„Unternehmerverband Friedrich Engels“

Die PDS macht den Volksparteien Konkurrenz und will eine Mittelstandsvereinigung gründen / Historischer Händedruck zwischen Kapital und Arbeit soll im September stattfinden  ■ Von Christoph Seils

Berlin (taz) – Während das Konrad-Adenauer-Haus noch grübelt, warum ihre Rote-Socken- Plakate in den neuen Bundesländern auf der falschen Seite auf Gegenliebe stoßen, holen die roten Socken bereits zum nächsten Schlag gegen das westdeutsche Kalte-Krieger-Weltbild aus. Auch für ostdeutsche Handwerker, Einzelhändler und Kleinunternehmer soll die PDS zur politischen Interessenvertretung werden. Zunächst in Brandenburg wollen Ende September PDS-Genossen eine parteinahe Mittelstandsvereinigung gründen und so den Bonner Volksparteien Konkurrenz machen.

Mehr als 100 Unternehmer, Selbständige und Freiberufler aus der PDS-Mitgliedschaft unterstützen bereits die Einladung zu einer Gründungsversammlung.
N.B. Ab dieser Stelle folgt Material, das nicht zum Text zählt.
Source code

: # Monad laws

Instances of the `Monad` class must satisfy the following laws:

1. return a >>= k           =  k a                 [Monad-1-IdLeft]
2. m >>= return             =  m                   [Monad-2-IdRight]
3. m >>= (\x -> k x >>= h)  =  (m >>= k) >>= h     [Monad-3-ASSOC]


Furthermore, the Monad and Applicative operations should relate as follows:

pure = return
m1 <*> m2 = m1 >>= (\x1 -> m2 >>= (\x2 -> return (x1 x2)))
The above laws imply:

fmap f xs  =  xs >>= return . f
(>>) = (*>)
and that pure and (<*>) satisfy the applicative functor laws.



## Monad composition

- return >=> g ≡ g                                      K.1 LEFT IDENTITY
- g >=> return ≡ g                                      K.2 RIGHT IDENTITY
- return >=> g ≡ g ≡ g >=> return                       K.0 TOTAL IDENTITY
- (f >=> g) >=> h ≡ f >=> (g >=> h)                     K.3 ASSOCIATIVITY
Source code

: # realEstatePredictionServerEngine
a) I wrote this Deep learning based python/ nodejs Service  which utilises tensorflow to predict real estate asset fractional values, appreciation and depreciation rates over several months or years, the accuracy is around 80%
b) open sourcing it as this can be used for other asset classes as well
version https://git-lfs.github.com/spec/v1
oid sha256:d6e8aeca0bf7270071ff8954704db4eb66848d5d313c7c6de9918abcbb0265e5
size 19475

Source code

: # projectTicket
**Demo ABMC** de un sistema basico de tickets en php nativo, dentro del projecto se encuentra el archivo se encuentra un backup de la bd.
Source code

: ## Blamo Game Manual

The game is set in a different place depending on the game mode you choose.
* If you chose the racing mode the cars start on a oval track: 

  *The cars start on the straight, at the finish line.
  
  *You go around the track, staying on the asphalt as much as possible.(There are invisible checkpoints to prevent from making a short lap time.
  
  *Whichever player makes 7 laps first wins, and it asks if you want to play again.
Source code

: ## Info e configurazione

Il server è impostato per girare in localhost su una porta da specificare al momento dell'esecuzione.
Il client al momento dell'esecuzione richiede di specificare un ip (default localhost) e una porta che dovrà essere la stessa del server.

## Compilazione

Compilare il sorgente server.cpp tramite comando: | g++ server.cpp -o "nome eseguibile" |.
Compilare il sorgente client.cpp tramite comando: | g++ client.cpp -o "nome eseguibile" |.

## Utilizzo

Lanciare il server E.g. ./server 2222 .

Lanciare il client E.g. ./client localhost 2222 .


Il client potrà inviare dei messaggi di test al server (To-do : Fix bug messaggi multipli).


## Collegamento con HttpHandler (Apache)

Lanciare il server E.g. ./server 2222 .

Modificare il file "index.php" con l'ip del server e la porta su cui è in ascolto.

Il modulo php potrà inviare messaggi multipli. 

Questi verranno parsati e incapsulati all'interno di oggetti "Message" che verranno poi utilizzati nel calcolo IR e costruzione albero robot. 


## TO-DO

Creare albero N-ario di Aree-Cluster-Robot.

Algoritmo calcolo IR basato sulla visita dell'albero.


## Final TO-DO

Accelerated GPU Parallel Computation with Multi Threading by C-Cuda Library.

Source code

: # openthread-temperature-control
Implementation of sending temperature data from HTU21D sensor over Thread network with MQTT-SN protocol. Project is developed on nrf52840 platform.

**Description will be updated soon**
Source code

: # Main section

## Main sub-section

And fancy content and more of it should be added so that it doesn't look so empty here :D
Ziel sei, so heißt es in dem Entwurf für einen Gründungsaufruf, „die Chancengleichheit ostdeutscher Unternehmer zu befördern, aktiv auf die Politik einzuwirken und durch eine breite Zusammenarbeit die wirtschaftliche Grundlage der im Verband zusammengeschlossenen Unternehmungen zu stärken.“ Eine „parteipolitische Bindung“ ist nicht vorgesehen, wohl aber soll die „Zusammenarbeit mit Parteien und Organisationen gesucht werden, die eine perspektivische und ausgewogene Vereinheitlichung der Lebensbedingungen in Ost und West anstreben.“ Im Klartext: mit der PDS.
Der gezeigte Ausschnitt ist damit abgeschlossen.